Background: Sarcoidosis is a complex disorder characterized by parenchymal lung involvement, intrathoracic lymphadenopathy, and extrapulmonary manifestations. Sarcoidosis can cause high mortality and morbidity.
Aims and Objectives: It is needed computational methods to estimate potential miRNA-disease-drug relationships in pulmonary sarcoidosis since experimental approaches are expensive and time consuming.

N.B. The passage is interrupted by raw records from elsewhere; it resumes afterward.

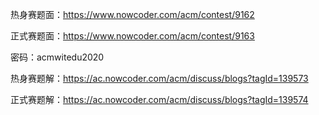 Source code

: 热身赛题面：https://www.nowcoder.com/acm/contest/9162  

正式赛题面：https://www.nowcoder.com/acm/contest/9163  

密码：acmwitedu2020  

热身赛题解：https://ac.nowcoder.com/acm/discuss/blogs?tagId=139573  

正式赛题解：https://ac.nowcoder.com/acm/discuss/blogs?tagId=139574   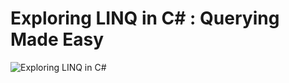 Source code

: # Exploring LINQ in C# : Querying Made Easy

![Exploring LINQ in C#](/cover.webp "Exploring LINQ in C#")
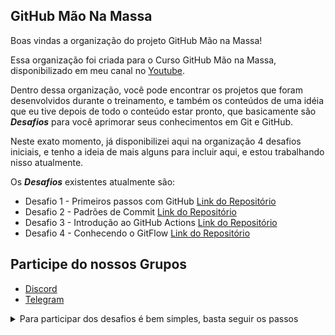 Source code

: ## GitHub Mão Na Massa

Boas vindas a organização do projeto GitHub Mão na Massa!

Essa organização foi criada para o Curso GitHub Mão na Massa, disponibilizado em meu canal no [Youtube](https://youtube.com/julioarruda).

Dentro dessa organização, você pode encontrar os projetos que foram desenvolvidos durante o treinamento, e também os conteúdos de uma idéia que eu tive depois de todo o conteúdo estar pronto, que basicamente são _**Desafios**_ para você aprimorar seus conhecimentos em Git e GitHub.

Neste exato momento, já disponibilizei aqui na organização 4 desafios iniciais, e tenho a ideia de mais alguns para incluir aqui, e estou trabalhando nisso atualmente.

Os _**Desafios**_ existentes atualmente são:

- Desafio 1 - Primeiros passos com GitHub [Link do Repositório](https://github.com/github-mao-na-massa/desafio-1)
- Desafio 2 - Padrões de Commit [Link do Repositório](https://github.com/github-mao-na-massa/desafio-2)
- Desafio 3 - Introdução ao GitHub Actions [Link do Repositório](https://github.com/github-mao-na-massa/desafio-3)
- Desafio 4 - Conhecendo o GitFlow [Link do Repositório](https://github.com/github-mao-na-massa/desafio-4)


## Participe do nossos Grupos
- [Discord](https://discord.gg/HAr9WFYkpB)
- [Telegram](https://t.me/github_br)

<details><summary>Para participar dos desafios é bem simples, basta seguir os passos</summary>


1. Criar sua conta no GitHub, se ainda não sabe como fazer, pode assistir o seguinte vídeo: [Oque é o GitHub | Guia para Iniciantes](https://youtu.be/Hs8AUYoCItI?t=952)
2. Abrir uma issue [neste repositório](https://github.com/github-mao-na-massa/Participe), informando seu nome, e-mail e usuário no GitHub, e também selecionar o desafio que deseja participar
![image](https://user-images.githubusercontent.com/5204009/186952267-21fa60b8-3041-4f42-bcd7-b85d8e6555df.png)
![image](https://user-images.githubusercontent.com/5204009/186952347-d39bda7f-2c3f-4ccd-aa81-c82b3d9d4e46.png)

3. Depois de alguns minutos, você receberá em seu e-mail, convites para ter acesso a essa organização no GitHub, e ao repositório para esse desafio será criado para você.
![image](https://user-images.githubusercontent.com/5204009/186952508-b02e3153-2482-44c5-a364-29fbcfa7c23f.png)

4. Na issue que você abriu, poderá conferir a url do repositório que foi criado para você para o desafio.
![image](https://user-images.githubusercontent.com/5204009/186952766-131a2deb-07c6-4fc3-a860-11362194effd.png)
</details>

Materials and Methods: In this study, we performed principal component analysis -based unsupervised feature extraction method to GSE34608 microRNA expression profile, which was downloaded from the Gene Expression Omnibus database that consists of peripheral blood samples of eight pulmonary sarcoidosis patients and eight healthy controls.
Results: We detected a set of 100 microRNAs that could successfully discriminate pulmonary sarcoidosis patients from healthy controls with 81.2% accuracy. Among these miRNAs, we validated miR-15b by Human MicroRNA Disease Database and identified 22 pathways by miRpath and 20 approved drugs by PharmacomiR. When these pathways were integrated with drug-affected pathways detected by the database for annotation, visualization, and integrated discovery database, four overlapping pathways were determined, which were closely associated with cisplatin.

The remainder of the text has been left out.